File set in DataStage
Use a file set as a source or target. You can read data from or write data to a file set.
The file set can have a single input link, a single output link, and a single rejects link. It only executes in parallel mode.
IBM® DataStage® can generate and name exported files, write them to their destination, and list the files it has generated in a file whose extension is, by convention, .fs. The data files and the file that lists them are called a file set. This capability is useful because some operating systems impose a 2 GB limit on the size of a file and you need to distribute files among nodes to prevent overruns.

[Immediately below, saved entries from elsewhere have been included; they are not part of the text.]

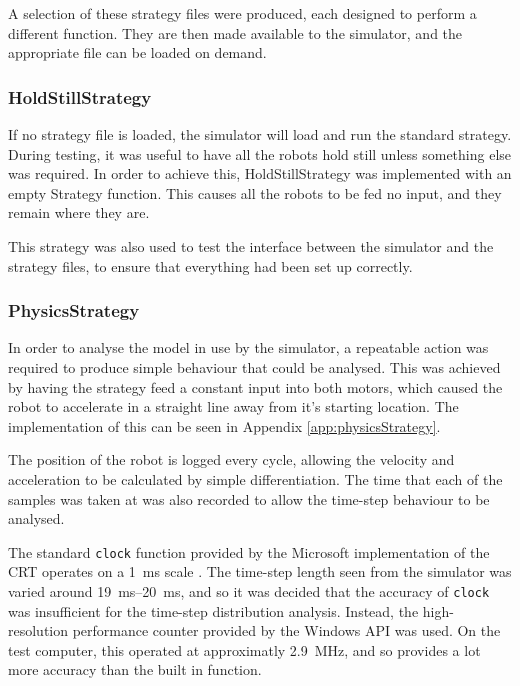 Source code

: \documentclass[10pt]{article}
\begin{document}
A selection of these strategy files were produced, each designed to perform a
different function.  They are then made available to the simulator, and the
appropriate file can be loaded on demand.

\subsubsection{HoldStillStrategy}

If no strategy file is loaded, the simulator will load and run the standard
strategy.  During testing, it was useful to have all the robots hold still
unless something else was required.  In order to achieve this, HoldStillStrategy
was implemented with an empty Strategy function.  This causes all the robots to
be fed no input, and they remain where they are.

This strategy was also used to test the interface between the simulator and the
strategy files, to ensure that everything had been set up correctly.

\subsubsection{PhysicsStrategy}

In order to analyse the model in use by the simulator, a repeatable
action was required to produce simple behaviour that could be analysed.  This
was achieved by having the strategy feed a constant input into both motors,
which caused the robot to accelerate in a straight line away from it's starting
location.  The implementation of this can be seen in Appendix
\ref{app:physicsStrategy}.

The position of the robot is logged every cycle, allowing the velocity and
acceleration to be calculated by simple differentiation.  The time that each of
the samples was taken at was also recorded to allow the time-step behaviour to be
analysed.

The standard \texttt{clock} function provided by the Microsoft implementation of
the CRT operates on a \SI{1}{\milli\second} scale \cite{windowsSDK}.  The
time-step length seen from the simulator was varied around
\SIrange{19}{20}{\milli\second}, and so it was decided that the accuracy of
\texttt{clock} was insufficient for the time-step distribution analysis.
Instead, the high-resolution performance counter provided by the Windows API was
used.  On the test computer, this operated at approximatly
\SI{2.9}{\mega\hertz}, and so provides a lot more accuracy than the built in
function.  
\end{document}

The amount of data that can be stored in each destination data file is limited by the characteristics of the file system and the amount of free disk space available. The number of files created by a file set depends on:
- The number of processing nodes in the default node pool
- The number of disks in the export or default disk pool connected to each processing node in the default node pool
- The size of the partitions of the data set
Unlike data sets, file sets carry formatting information that describe the format of the files to be read or written.
Stage tab
- Execution Mode. The stage can execute in parallel mode or sequential mode. In parallel mode the contents of the data set are processed by the available nodes as specified in the Configuration file, and by any node constraints specified on the Advanced tab. In Sequential mode the entire contents of the data set are processed by the conductor node.
- Combinability mode. This is Auto by default, which allows IBM DataStage to combine the operators that underlie parallel stages so that they run in the same process if it is sensible for this type of stage.
- Preserve partitioning. You can select Propagate, Set or Clear. If you select Set file read operations will request that the next stage preserves the partitioning as is. Propagate takes the setting of the flag from the previous stage.
Input tab
The Input tab allows you to specify details about how the file set writes data. The file set can have only one input link. See Input tab (DataStage) for additional information.
Output tab
The Output tab allows you to specify details about how data is read from a file set. See Output tab (DataStage) for additional information.